DEN HAAG - De laatste Haagse politiejeep is maandag naar het museum gebracht. De politie in Den Haag heeft ruim 70 jaar als enige korps in Nederland met Jeeps gereden, maar ze zijn niet meer van deze tijd. De Jeeps zijn té open, en dat is tegenwoordig gevaarlijk.
Na de Tweede Wereldoorlog deed de Jeep zijn intrede bij de Haagse politie. Eerst met uit Frankrijk geïmporteerde ex-legervoertuigen, later met nieuw aangeschafte wagens. De laatste generatie, van 14 auto's, was pas tien jaar oud. 'Sommige hadden nog geen 15.000 kilometer op de teller,' weet Hans van Wingerden, oud-politieman en auteur van een boek over de Jeeps bij de Haagse politie.
'Aan elke nieuwe serie werd wat verbeterd, en nu we de perfecte Jeep hadden gaat hij weg,' aldus Van Wingerden.

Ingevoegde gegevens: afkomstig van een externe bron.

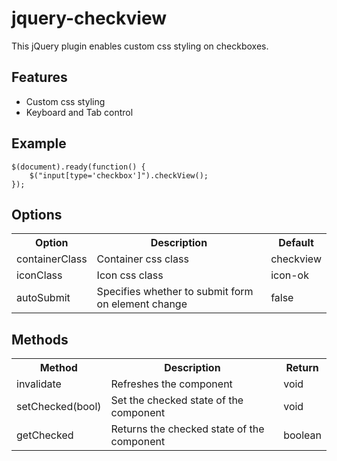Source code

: jquery-checkview
================

This jQuery plugin enables custom css styling on checkboxes. 

Features
--------
* Custom css styling
* Keyboard and Tab control

Example
-------

```
$(document).ready(function() {
	$("input[type='checkbox']").checkView();
});
```


Options
-------
<table>
  <tr>
    <th>Option</th><th>Description</th><th>Default</th>
  </tr>
  <tr>
    <td>containerClass</td><td>Container css class</td><td>checkview</td>
  </tr>
  <tr>
    <td>iconClass</td><td>Icon css class</td><td>icon-ok</td>
  </tr>
  <tr>
    <td>autoSubmit</td><td>Specifies whether to submit form on element change</td><td>false</td>
  </tr>
</table>

Methods
-------
<table>
  <tr>
    <th>Method</th><th>Description</th><th>Return</th>
  </tr>
  <tr>
    <td>invalidate</td><td>Refreshes the component</td><td>void</td>
  </tr>
  <tr>
    <td>setChecked(bool)</td><td>Set the checked state of the component</td><td>void</td>
  </tr>
  <tr>
    <td>getChecked</td><td>Returns the checked state of the component</td><td>boolean</td>
  </tr>
</table>
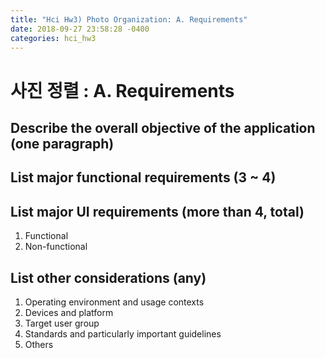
 ```yaml
---
title: "Hci Hw3) Photo Organization: A. Requirements"
date: 2018-09-27 23:58:28 -0400
categories: hci_hw3
---
```


# 사진 정렬 : A. Requirements

## Describe the overall objective of the application (one paragraph) 

## List major functional requirements (3 ~ 4) 

## List major UI requirements (more than 4, total) 
1. Functional 
2. Non-functional 

## List other considerations (any) 

1. Operating environment and usage contexts  
2. Devices and platform 
3. Target user group  
4. Standards and particularly important guidelines 
5. Others 


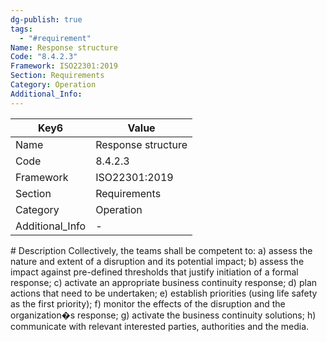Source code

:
 ```yaml
---
dg-publish: true
tags:
  - "#requirement"
Name: Response structure
Code: "8.4.2.3"
Framework: ISO22301:2019
Section: Requirements
Category: Operation
Additional_Info: 
---
```


<div><table class="dataview table-view-table"><thead class="table-view-thead"><tr class="table-view-tr-header"><th class="table-view-th"><span>Key</span><span class="dataview small-text">6</span></th><th class="table-view-th"><span>Value</span></th></tr></thead><tbody class="table-view-tbody"><tr><td><span>Name</span></td><td><span>Response structure</span></td></tr><tr><td><span>Code</span></td><td><span>8.4.2.3</span></td></tr><tr><td><span>Framework</span></td><td><span>ISO22301:2019</span></td></tr><tr><td><span>Section</span></td><td><span>Requirements</span></td></tr><tr><td><span>Category</span></td><td><span>Operation</span></td></tr><tr><td><span>Additional_Info</span></td><td><span>-</span></td></tr></tbody></table></div>
# Description
Collectively, the teams shall be competent to: a) assess the nature and extent of a disruption and its potential impact; b) assess the impact against pre-defined thresholds that justify initiation of a formal response; c) activate an appropriate business continuity response; d) plan actions that need to be undertaken; e) establish priorities (using life safety as the first priority); f) monitor the effects of the disruption and the organization�s response; g) activate the business continuity solutions; h) communicate with relevant interested parties, authorities and the media. 
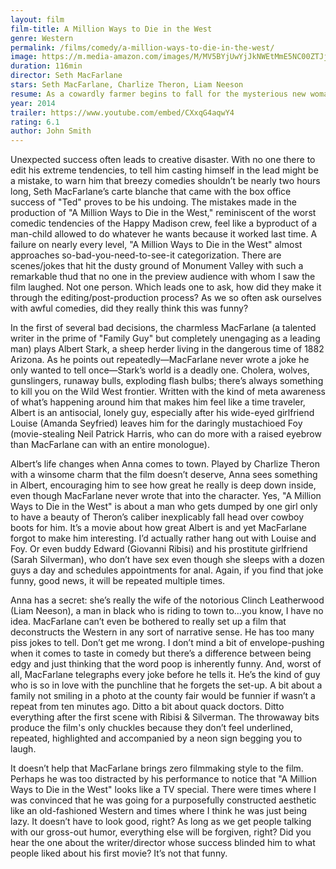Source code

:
 ```yaml
---
layout: film
film-title: A Million Ways to Die in the West
genre: Western
permalink: /films/comedy/a-million-ways-to-die-in-the-west/
image: https://m.media-amazon.com/images/M/MV5BYjUwYjJkNWEtMmE5NC00ZTJjLTk2MTEtNTM5MDcxZjYzZmJkXkEyXkFqcGdeQXVyODE5NzE3OTE@._V1_UX182_CR0,0,182,268_AL_.jpg
duration: 116min
director: Seth MacFarlane
stars: Seth MacFarlane, Charlize Theron, Liam Neeson 
resume: As a cowardly farmer begins to fall for the mysterious new woman in town, he must put his newly found courage to the test when her husband, a notorious gun-slinger, announces his arrival.
year: 2014
trailer: https://www.youtube.com/embed/CXxqG4aqwY4
rating: 6.1
author: John Smith
---
```


Unexpected success often leads to creative disaster. With no one there to edit his extreme tendencies, to tell him casting himself in the lead might be a mistake, to warn him that breezy comedies shouldn’t be nearly two hours long, Seth MacFarlane’s carte blanche that came with the box office success of "Ted" proves to be his undoing. The mistakes made in the production of "A Million Ways to Die in the West," reminiscent of the worst comedic tendencies of the Happy Madison crew, feel like a byproduct of a man-child allowed to do whatever he wants because it worked last time. A failure on nearly every level, "A Million Ways to Die in the West" almost approaches so-bad-you-need-to-see-it categorization. There are scenes/jokes that hit the dusty ground of Monument Valley with such a remarkable thud that no one in the preview audience with whom I saw the film laughed. Not one person. Which leads one to ask, how did they make it through the editing/post-production process? As we so often ask ourselves with awful comedies, did they really think this was funny?

In the first of several bad decisions, the charmless MacFarlane (a talented writer in the prime of "Family Guy" but completely unengaging as a leading man) plays Albert Stark, a sheep herder living in the dangerous time of 1882 Arizona. As he points out repeatedly—MacFarlane never wrote a joke he only wanted to tell once—Stark’s world is a deadly one. Cholera, wolves, gunslingers, runaway bulls, exploding flash bulbs; there’s always something to kill you on the Wild West frontier. Written with the kind of meta awareness of what’s happening around him that makes him feel like a time traveler, Albert is an antisocial, lonely guy, especially after his wide-eyed girlfriend Louise (Amanda Seyfried) leaves him for the daringly mustachioed Foy (movie-stealing Neil Patrick Harris, who can do more with a raised eyebrow than MacFarlane can with an entire monologue).

Albert’s life changes when Anna comes to town. Played by Charlize Theron with a winsome charm that the film doesn’t deserve, Anna sees something in Albert, encouraging him to see how great he really is deep down inside, even though MacFarlane never wrote that into the character. Yes, "A Million Ways to Die in the West" is about a man who gets dumped by one girl only to have a beauty of Theron’s caliber inexplicably fall head over cowboy boots for him. It’s a movie about how great Albert is and yet MacFarlane forgot to make him interesting. I’d actually rather hang out with Louise and Foy. Or even buddy Edward (Giovanni Ribisi) and his prostitute girlfriend (Sarah Silverman), who don’t have sex even though she sleeps with a dozen guys a day and schedules appointments for anal. Again, if you find that joke funny, good news, it will be repeated multiple times.

Anna has a secret: she’s really the wife of the notorious Clinch Leatherwood (Liam Neeson), a man in black who is riding to town to…you know, I have no idea. MacFarlane can’t even be bothered to really set up a film that deconstructs the Western in any sort of narrative sense. He has too many piss jokes to tell. Don’t get me wrong. I don’t mind a bit of envelope-pushing when it comes to taste in comedy but there’s a difference between being edgy and just thinking that the word poop is inherently funny. And, worst of all, MacFarlane telegraphs every joke before he tells it. He’s the kind of guy who is so in love with the punchline that he forgets the set-up. A bit about a family not smiling in a photo at the county fair would be funnier if wasn’t a repeat from ten minutes ago. Ditto a bit about quack doctors. Ditto everything after the first scene with Ribisi & Silverman. The throwaway bits produce the film's only chuckles because they don’t feel underlined, repeated, highlighted and accompanied by a neon sign begging you to laugh.

It doesn’t help that MacFarlane brings zero filmmaking style to the film. Perhaps he was too distracted by his performance to notice that "A Million Ways to Die in the West" looks like a TV special. There were times where I was convinced that he was going for a purposefully constructed aesthetic like an old-fashioned Western and times where I think he was just being lazy. It doesn’t have to look good, right? As long as we get people talking with our gross-out humor, everything else will be forgiven, right? Did you hear the one about the writer/director whose success blinded him to what people liked about his first movie? It’s not that funny.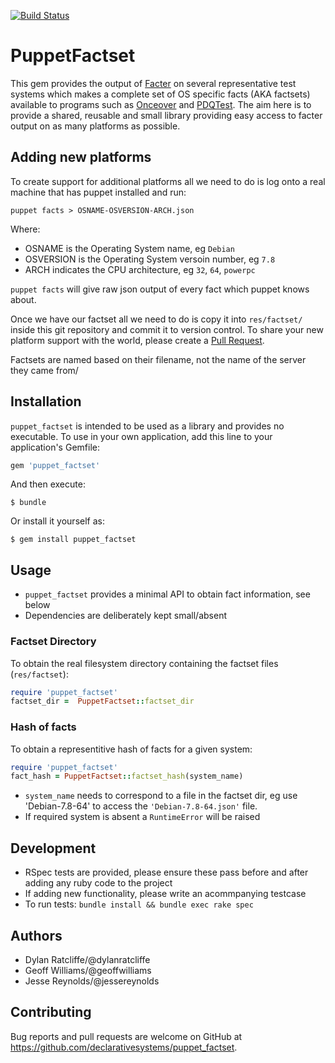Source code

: [![Build Status](https://travis-ci.org/declarativesystems/puppet_factset.svg?branch=master)](https://travis-ci.org/declarativesystems/puppet_factset)
# PuppetFactset

This gem provides the output of [Facter](https://docs.puppet.com/facter/3.6/) on several representative test systems which makes a complete set of OS specific facts (AKA factsets) available to programs such as [Onceover](https://github.com/dylanratcliffe/onceover) and [PDQTest](https://github.com/declarativesystems/pdqtest).  The aim here is to provide a shared, reusable and small library providing easy access to facter output on as many platforms as possible.

## Adding new platforms
To create support for additional platforms all we need to do is log onto a real machine that has puppet installed and run:

```shell
puppet facts > OSNAME-OSVERSION-ARCH.json
```

Where:

* OSNAME is the Operating System name, eg `Debian`
* OSVERSION is the Operating System versoin number, eg `7.8`
* ARCH indicates the CPU architecture, eg `32`, `64`, `powerpc`

`puppet facts` will give raw json output of every fact which puppet knows about.

Once we have our factset all we need to do is copy it into `res/factset/` inside this git repository and commit it to version control.  To share your new platform support with the world, please create a [Pull Request](https://help.github.com/articles/about-pull-requests/).

Factsets are named based on their filename, not the name of the server they came from/


## Installation
`puppet_factset` is intended to be used as a library and provides no executable.  To use in your own application, add this line to your application's Gemfile:

```ruby
gem 'puppet_factset'
```

And then execute:

    $ bundle

Or install it yourself as:

    $ gem install puppet_factset

## Usage
* `puppet_factset` provides a minimal API to obtain fact information, see below
* Dependencies are deliberately kept small/absent

### Factset Directory
To obtain the real filesystem directory containing the factset files (`res/factset`):

```ruby
require 'puppet_factset'
factset_dir =  PuppetFactset::factset_dir
```

### Hash of facts
To obtain a representitive hash of facts for a given system:

```ruby
require 'puppet_factset'
fact_hash = PuppetFactset::factset_hash(system_name)
```

* `system_name` needs to correspond to a file in the factset dir, eg use 'Debian-7.8-64' to access the `'Debian-7.8-64.json'` file.
* If required system is absent a `RuntimeError` will be raised

## Development

* RSpec tests are provided, please ensure these pass before and after adding any ruby code to the project
* If adding new functionality, please write an acommpanying testcase
* To run tests: `bundle install && bundle exec rake spec`

## Authors
* Dylan Ratcliffe/@dylanratcliffe
* Geoff Williams/@geoffwilliams
* Jesse Reynolds/@jessereynolds

## Contributing

Bug reports and pull requests are welcome on GitHub at https://github.com/declarativesystems/puppet_factset.
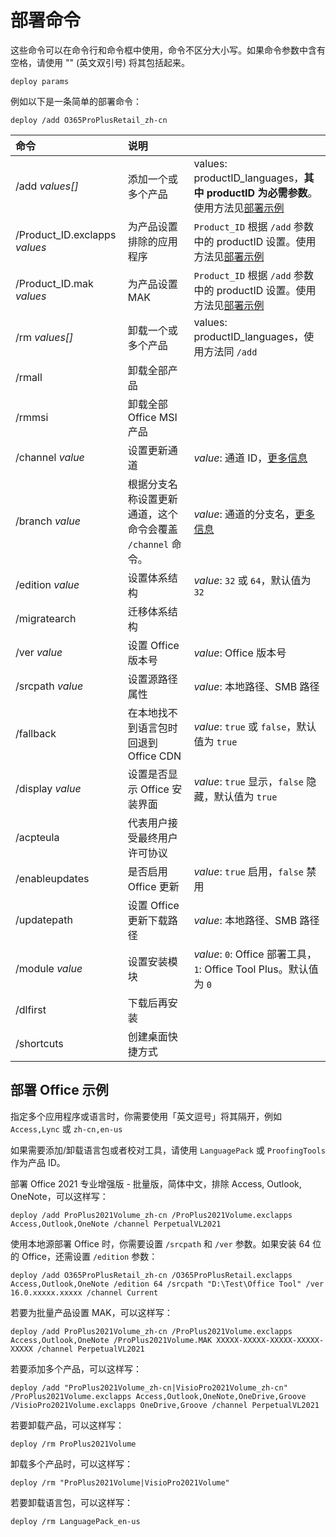 # 部署命令

这些命令可以在命令行和命令框中使用，命令不区分大小写。如果命令参数中含有空格，请使用 "" (英文双引号) 将其包括起来。

``` batch
deploy params
```

例如以下是一条简单的部署命令：

``` batch
deploy /add O365ProPlusRetail_zh-cn
```

| 命令 | 说明 |  |
| :-- | :-- | :-- |
| /add *values[]* | 添加一个或多个产品 | values: productID_languages，**其中 productID 为必需参数**。使用方法见[部署示例](deploy.md#部署-office-示例) |
| /Product_ID.exclapps *values* | 为产品设置排除的应用程序 | `Product_ID` 根据 `/add` 参数中的 productID 设置。使用方法见[部署示例](deploy.md#部署-office-示例) |
| /Product_ID.mak *values* | 为产品设置 MAK | `Product_ID` 根据 `/add` 参数中的 productID 设置。使用方法见[部署示例](deploy.md#部署-office-示例) |
| /rm *values[]* | 卸载一个或多个产品 | values: productID_languages，使用方法同 `/add` |
| /rmall | 卸载全部产品 |  |
| /rmmsi | 卸载全部 Office MSI 产品 |  |
| /channel *value* | 设置更新通道 | *value*: 通道 ID，[更多信息](/zh-cn/deploy/settings/basic.md#更新通道) |
| /branch *value* | 根据分支名称设置更新通道，这个命令会覆盖 `/channel` 命令。 | *value*: 通道的分支名，[更多信息](/zh-cn/toolbox/office.md#查询-office-版本信息) |
| /edition *value* | 设置体系结构 | *value*: `32` 或 `64`，默认值为 `32` |
| /migratearch | 迁移体系结构 |  |
| /ver *value* | 设置 Office 版本号 | *value*: Office 版本号 |
| /srcpath *value* | 设置源路径属性 | *value*: 本地路径、SMB 路径 |
| /fallback | 在本地找不到语言包时回退到 Office CDN | *value*: `true` 或 `false`，默认值为 `true` |
| /display *value* | 设置是否显示 Office 安装界面 | *value*: `true` 显示，`false` 隐藏，默认值为 `true` |
| /acpteula | 代表用户接受最终用户许可协议 |  |
| /enableupdates | 是否启用 Office 更新 | *value*: `true` 启用，`false` 禁用 |
| /updatepath | 设置 Office 更新下载路径 | *value*: 本地路径、SMB 路径 |
| /module *value* | 设置安装模块 | *value*: `0`: Office 部署工具，`1`: Office Tool Plus。默认值为 `0` |
| /dlfirst | 下载后再安装 |  |
| /shortcuts | 创建桌面快捷方式 |  |

## 部署 Office 示例

指定多个应用程序或语言时，你需要使用「英文逗号」将其隔开，例如 `Access,Lync` 或 `zh-cn,en-us`

如果需要添加/卸载语言包或者校对工具，请使用 `LanguagePack` 或 `ProofingTools` 作为产品 ID。

部署 Office 2021 专业增强版 - 批量版，简体中文，排除 Access, Outlook, OneNote，可以这样写：

``` batch
deploy /add ProPlus2021Volume_zh-cn /ProPlus2021Volume.exclapps Access,Outlook,OneNote /channel PerpetualVL2021
```

使用本地源部署 Office 时，你需要设置 `/srcpath` 和 `/ver` 参数。如果安装 64 位的 Office，还需设置 `/edition` 参数：

``` batch
deploy /add O365ProPlusRetail_zh-cn /O365ProPlusRetail.exclapps Access,Outlook,OneNote /edition 64 /srcpath "D:\Test\Office Tool" /ver 16.0.xxxxx.xxxxx /channel Current
```

若要为批量产品设置 MAK，可以这样写：

``` batch
deploy /add ProPlus2021Volume_zh-cn /ProPlus2021Volume.exclapps Access,Outlook,OneNote /ProPlus2021Volume.MAK XXXXX-XXXXX-XXXXX-XXXXX-XXXXX /channel PerpetualVL2021
```

若要添加多个产品，可以这样写：

``` batch
deploy /add "ProPlus2021Volume_zh-cn|VisioPro2021Volume_zh-cn" /ProPlus2021Volume.exclapps Access,Outlook,OneNote,OneDrive,Groove /VisioPro2021Volume.exclapps OneDrive,Groove /channel PerpetualVL2021
```

若要卸载产品，可以这样写：

``` batch
deploy /rm ProPlus2021Volume
```

卸载多个产品时，可以这样写：

``` batch
deploy /rm "ProPlus2021Volume|VisioPro2021Volume"
```

若要卸载语言包，可以这样写：

``` batch
deploy /rm LanguagePack_en-us
```
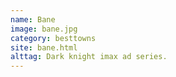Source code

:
 ```yaml
---
name: Bane
image: bane.jpg
category: besttowns
site: bane.html
alttag: Dark knight imax ad series.
---
```


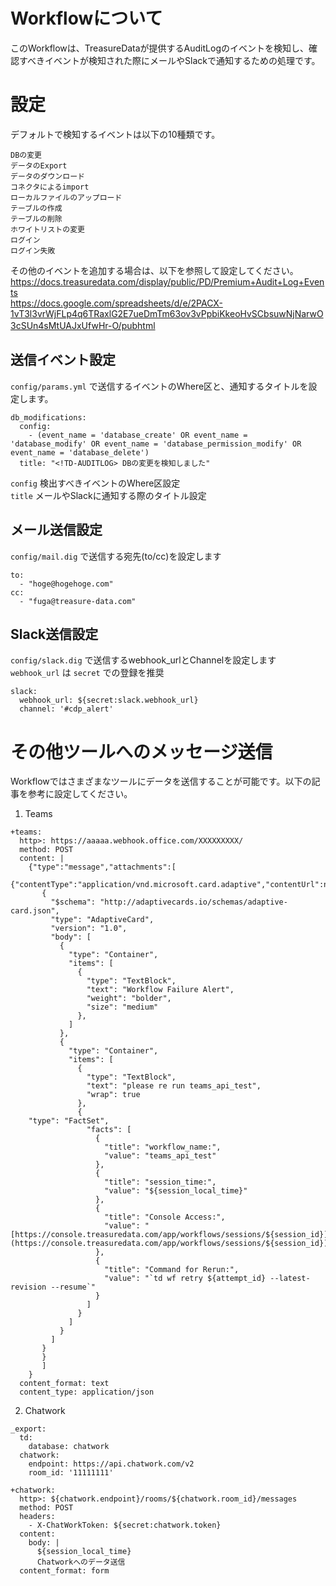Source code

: # Workflowについて
このWorkflowは、TreasureDataが提供するAuditLogのイベントを検知し、確認すべきイベントが検知された際にメールやSlackで通知するための処理です。
  
# 設定
デフォルトで検知するイベントは以下の10種類です。
```
DBの変更
データのExport
データのダウンロード
コネクタによるimport
ローカルファイルのアップロード
テーブルの作成
テーブルの削除
ホワイトリストの変更
ログイン
ログイン失敗
```
その他のイベントを追加する場合は、以下を参照して設定してください。  
https://docs.treasuredata.com/display/public/PD/Premium+Audit+Log+Events  
https://docs.google.com/spreadsheets/d/e/2PACX-1vT3l3vrWjFLp4q6TRaxlG2E7ueDmTm63ov3vPpbiKkeoHvSCbsuwNjNarwO3cSUn4sMtUAJxUfwHr-O/pubhtml
　　
## 送信イベント設定
`config/params.yml` で送信するイベントのWhere区と、通知するタイトルを設定します。  
```
db_modifications:
  config:
    - (event_name = 'database_create' OR event_name = 'database_modify' OR event_name = 'database_permission_modify' OR event_name = 'database_delete')
  title: "<!TD-AUDITLOG> DBの変更を検知しました"
```
`config` 検出すべきイベントのWhere区設定  
`title` メールやSlackに通知する際のタイトル設定

## メール送信設定
`config/mail.dig` で送信する宛先(to/cc)を設定します
```
to: 
  - "hoge@hogehoge.com"
cc:
  - "fuga@treasure-data.com"
```

## Slack送信設定
`config/slack.dig` で送信するwebhook_urlとChannelを設定します  
`webhook_url` は `secret` での登録を推奨
```
slack:
  webhook_url: ${secret:slack.webhook_url}
  channel: '#cdp_alert'
```

# その他ツールへのメッセージ送信
Workflowではさまざまなツールにデータを送信することが可能です。以下の記事を参考に設定してください。
  
1. Teams
```
+teams:
  http>: https://aaaaa.webhook.office.com/XXXXXXXXX/
  method: POST
  content: |
    {"type":"message","attachments":[
     {"contentType":"application/vnd.microsoft.card.adaptive","contentUrl":null,"content":
       {
         "$schema": "http://adaptivecards.io/schemas/adaptive-card.json",
         "type": "AdaptiveCard",
         "version": "1.0",
         "body": [
           {
             "type": "Container",
             "items": [
               {
                 "type": "TextBlock",
                 "text": "Workflow Failure Alert",
                 "weight": "bolder",
                 "size": "medium"
               },
             ]
           },
           {
             "type": "Container",
             "items": [
               {
                 "type": "TextBlock",
                 "text": "please re run teams_api_test",
                 "wrap": true
               },
               {
    "type": "FactSet",
                 "facts": [
                   {
                     "title": "workflow_name:",
                     "value": "teams_api_test"
                   },
                   {
                     "title": "session_time:",
                     "value": "${session_local_time}"
                   },
                   {
                     "title": "Console Access:",
                     "value": "[https://console.treasuredata.com/app/workflows/sessions/${session_id}](https://console.treasuredata.com/app/workflows/sessions/${session_id})"
                   },
                   {
                     "title": "Command for Rerun:",
                     "value": "`td wf retry ${attempt_id} --latest-revision --resume`"
                   }
                 ]
               }
             ]
           }
         ]
       }
       }
       ]
    }
  content_format: text
  content_type: application/json
```

2. Chatwork
```
_export:
  td:
    database: chatwork
  chatwork:
    endpoint: https://api.chatwork.com/v2
    room_id: '11111111'

+chatwork:
  http>: ${chatwork.endpoint}/rooms/${chatwork.room_id}/messages
  method: POST
  headers:
    - X-ChatWorkToken: ${secret:chatwork.token}
  content:
    body: |
      ${session_local_time}
      Chatworkへのデータ送信
  content_format: form
```
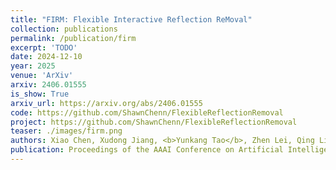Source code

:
 ```yaml
---
title: "FIRM: Flexible Interactive Reflection ReMoval"
collection: publications
permalink: /publication/firm
excerpt: 'TODO'
date: 2024-12-10
year: 2025
venue: 'ArXiv'
arxiv: 2406.01555
is_show: True
arxiv_url: https://arxiv.org/abs/2406.01555
code: https://github.com/ShawnChenn/FlexibleReflectionRemoval
project: https://github.com/ShawnChenn/FlexibleReflectionRemoval
teaser: ./images/firm.png
authors: Xiao Chen, Xudong Jiang, <b>Yunkang Tao</b>, Zhen Lei, Qing Li, Chenyang Lei, Zhaoxiang Zhang
publication: Proceedings of the AAAI Conference on Artificial Intelligence (<b>AAAI</b>)
---
```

Maar de half open auto’s zijn niet meer van deze tijd, weet de oud-politieman. 'Vroeger stoven ze uit elkaar als je hierin aan kwam rijden, tegenwoordig gooien ze van alles bij je naar binnen.'

Enige korps

De politie van Den Haag is altijd het enige korps geweest dat met Jeeps reed. 'Tsja,' zegt Van Wingerden, 'Amsterdam heeft heel lang vast gehouden aan de motor met zijspan, dan kon de man in de zijspan met zijn wapenstok zwaaien, en Rotterdam had zijn Chevrolet C10. Nu wordt het allemaal landelijk geregeld, dat is wel beter.'
Van de laatste serie zijn dertien auto’s geveild. De wagens zijn gestript van alle politiekenmerken als zwaailichten en roosters voor de ruiten. Volgens Hans van Wingerden waren ze snel verkocht. De veertiende politiejeep is maandag naar het brandweer en politiemuseum PIT in Almere vervoerd.